What you should do
Reproduce the data exactly as given, except for any images.
◇ ◇ ◇ ◇
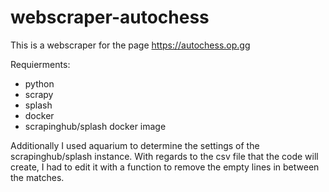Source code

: # webscraper-autochess
This is a webscraper for the page https://autochess.op.gg

Requierments:
- python
- scrapy
- splash
- docker
- scrapinghub/splash docker image

Additionally I used aquarium to determine the settings of the scrapinghub/splash instance.
With regards to the csv file that the code will create, I had to edit it with a  function to remove the empty lines in between the matches.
◇ ◇ ◇ ◇
Task output
Source code

: # webscraper-autochess
This is a webscraper for the page https://autochess.op.gg

Requierments:
- python
- scrapy
- splash
- docker
- scrapinghub/splash docker image

Additionally I used aquarium to determine the settings of the scrapinghub/splash instance.
With regards to the csv file that the code will create, I had to edit it with a  function to remove the empty lines in between the matches.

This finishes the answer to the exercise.